La Cour en déduit que les immeubles, destinés à la revente, ne peuvent être regardés comme des éléments d'actif immobilisé. Par conséquent :
- Les plus-values de cession constituent des produits entrant dans le chiffre d'affaires pour la détermination de la valeur ajoutée
- La société ne peut bénéficier de la déduction des dotations aux amortissements
- Le régime transitoire pour les activités de location nue n'est pas applicable
La Cour confirme enfin l'application de la majoration pour manquement délibéré. Elle relève que la société, qui exerçait une activité de marchand de biens et avait acquis les immeubles avec l'intention de les revendre, a néanmoins opté en 2009 pour le régime d'exonération réservé aux sociétés ayant vocation à exercer une activité de détention et de gestion locative. Elle a continué à effectuer ses déclarations sur la base de ce régime de faveur alors même qu'elle avait commencé à céder ses actifs immobiliers. La Cour rejette l'argument selon lequel l'option souscrite en 2009 était antérieure aux années d'imposition et que le régime de faveur n'existait pas à la date d'acquisition des immeubles.
TL;DR
- L'arrêt rappelle que le bénéfice du régime SIIC est subordonné à la condition que la société ait pour objet principal "l'acquisition ou la construction d'immeubles en vue de la location". Cette condition s'apprécie non pas seulement au regard des statuts ou de la forme juridique, mais en fonction de l'activité réellement exercée.
- La Cour confirme que l'intention spéculative s'apprécie à la date d'acquisition des immeubles, mais précise que, en cas de transmission universelle de patrimoine, cette date est celle du transfert des immeubles dans le patrimoine de la société bénéficiaire, et non celle de l'acquisition initiale par les sociétés absorbées.
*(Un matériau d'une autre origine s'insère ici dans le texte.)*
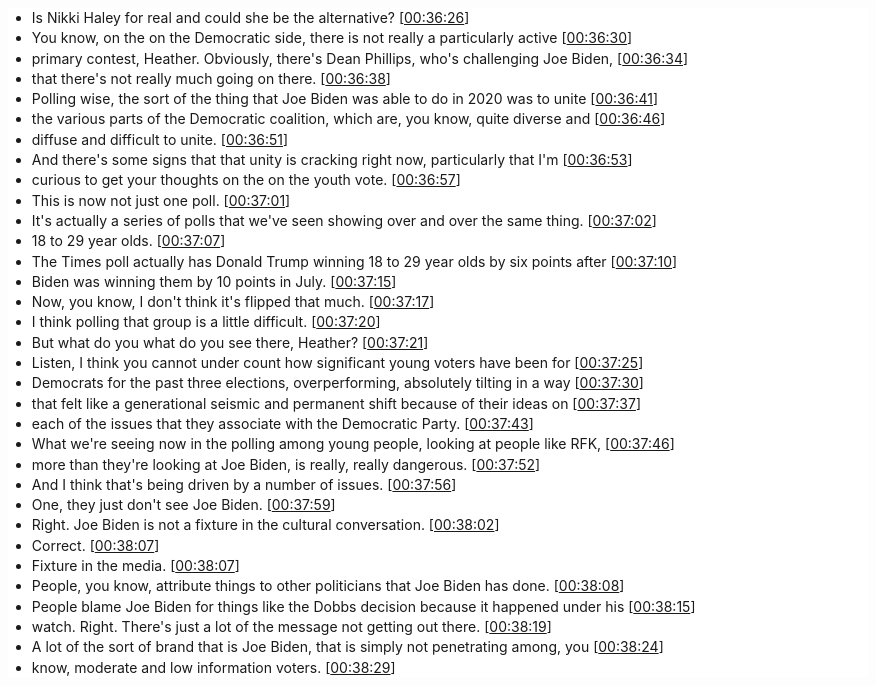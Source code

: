 *  Is Nikki Haley for real and could she be the alternative? [[00:36:26](https://www.youtube.com/watch?v=ovTOWAsVsGA&t=2186.7s)]
*  You know, on the on the Democratic side, there is not really a particularly active [[00:36:30](https://www.youtube.com/watch?v=ovTOWAsVsGA&t=2190.9s)]
*  primary contest, Heather. Obviously, there's Dean Phillips, who's challenging Joe Biden, [[00:36:34](https://www.youtube.com/watch?v=ovTOWAsVsGA&t=2194.2200000000003s)]
*  that there's not really much going on there. [[00:36:38](https://www.youtube.com/watch?v=ovTOWAsVsGA&t=2198.42s)]
*  Polling wise, the sort of the thing that Joe Biden was able to do in 2020 was to unite [[00:36:41](https://www.youtube.com/watch?v=ovTOWAsVsGA&t=2201.62s)]
*  the various parts of the Democratic coalition, which are, you know, quite diverse and [[00:36:46](https://www.youtube.com/watch?v=ovTOWAsVsGA&t=2206.5s)]
*  diffuse and difficult to unite. [[00:36:51](https://www.youtube.com/watch?v=ovTOWAsVsGA&t=2211.62s)]
*  And there's some signs that that unity is cracking right now, particularly that I'm [[00:36:53](https://www.youtube.com/watch?v=ovTOWAsVsGA&t=2213.74s)]
*  curious to get your thoughts on the on the youth vote. [[00:36:57](https://www.youtube.com/watch?v=ovTOWAsVsGA&t=2217.8199999999997s)]
*  This is now not just one poll. [[00:37:01](https://www.youtube.com/watch?v=ovTOWAsVsGA&t=2221.3399999999997s)]
*  It's actually a series of polls that we've seen showing over and over the same thing. [[00:37:02](https://www.youtube.com/watch?v=ovTOWAsVsGA&t=2222.7s)]
*  18 to 29 year olds. [[00:37:07](https://www.youtube.com/watch?v=ovTOWAsVsGA&t=2227.14s)]
*  The Times poll actually has Donald Trump winning 18 to 29 year olds by six points after [[00:37:10](https://www.youtube.com/watch?v=ovTOWAsVsGA&t=2230.1s)]
*  Biden was winning them by 10 points in July. [[00:37:15](https://www.youtube.com/watch?v=ovTOWAsVsGA&t=2235.3399999999997s)]
*  Now, you know, I don't think it's flipped that much. [[00:37:17](https://www.youtube.com/watch?v=ovTOWAsVsGA&t=2237.62s)]
*  I think polling that group is a little difficult. [[00:37:20](https://www.youtube.com/watch?v=ovTOWAsVsGA&t=2240.3399999999997s)]
*  But what do you what do you see there, Heather? [[00:37:21](https://www.youtube.com/watch?v=ovTOWAsVsGA&t=2241.94s)]
*  Listen, I think you cannot under count how significant young voters have been for [[00:37:25](https://www.youtube.com/watch?v=ovTOWAsVsGA&t=2245.14s)]
*  Democrats for the past three elections, overperforming, absolutely tilting in a way [[00:37:30](https://www.youtube.com/watch?v=ovTOWAsVsGA&t=2250.94s)]
*  that felt like a generational seismic and permanent shift because of their ideas on [[00:37:37](https://www.youtube.com/watch?v=ovTOWAsVsGA&t=2257.42s)]
*  each of the issues that they associate with the Democratic Party. [[00:37:43](https://www.youtube.com/watch?v=ovTOWAsVsGA&t=2263.14s)]
*  What we're seeing now in the polling among young people, looking at people like RFK, [[00:37:46](https://www.youtube.com/watch?v=ovTOWAsVsGA&t=2266.46s)]
*  more than they're looking at Joe Biden, is really, really dangerous. [[00:37:52](https://www.youtube.com/watch?v=ovTOWAsVsGA&t=2272.38s)]
*  And I think that's being driven by a number of issues. [[00:37:56](https://www.youtube.com/watch?v=ovTOWAsVsGA&t=2276.94s)]
*  One, they just don't see Joe Biden. [[00:37:59](https://www.youtube.com/watch?v=ovTOWAsVsGA&t=2279.66s)]
*  Right. Joe Biden is not a fixture in the cultural conversation. [[00:38:02](https://www.youtube.com/watch?v=ovTOWAsVsGA&t=2282.58s)]
*  Correct. [[00:38:07](https://www.youtube.com/watch?v=ovTOWAsVsGA&t=2287.02s)]
*  Fixture in the media. [[00:38:07](https://www.youtube.com/watch?v=ovTOWAsVsGA&t=2287.42s)]
*  People, you know, attribute things to other politicians that Joe Biden has done. [[00:38:08](https://www.youtube.com/watch?v=ovTOWAsVsGA&t=2288.82s)]
*  People blame Joe Biden for things like the Dobbs decision because it happened under his [[00:38:15](https://www.youtube.com/watch?v=ovTOWAsVsGA&t=2295.3s)]
*  watch. Right. There's just a lot of the message not getting out there. [[00:38:19](https://www.youtube.com/watch?v=ovTOWAsVsGA&t=2299.46s)]
*  A lot of the sort of brand that is Joe Biden, that is simply not penetrating among, you [[00:38:24](https://www.youtube.com/watch?v=ovTOWAsVsGA&t=2304.42s)]
*  know, moderate and low information voters. [[00:38:29](https://www.youtube.com/watch?v=ovTOWAsVsGA&t=2309.7400000000002s)]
- Sur les critères de qualification de l'activité de marchand de biens, la Cour adopte une approche globale en se fondant sur un faisceau d'indices dont le principal est le "caractère systématique des opérations de vente" ayant progressivement réduit le patrimoine immobilier de la société.La Cour accorde une importance limitée à certains indices traditionnellement invoqués pour caractériser une activité foncière (durée de détention, financement à long terme, existence de baux commerciaux), dès lors que le comportement global de la société révèle une intention de revente des immeubles.
- Concernant l'application des pénalités pour manquement délibéré, la Cour considère que le fait d'opter pour le régime SIIC alors que la société exerce une activité de marchand de biens caractérise un manquement délibéré, sans que le contribuable puisse se prévaloir de l'antériorité de l'option par rapport aux années d'imposition.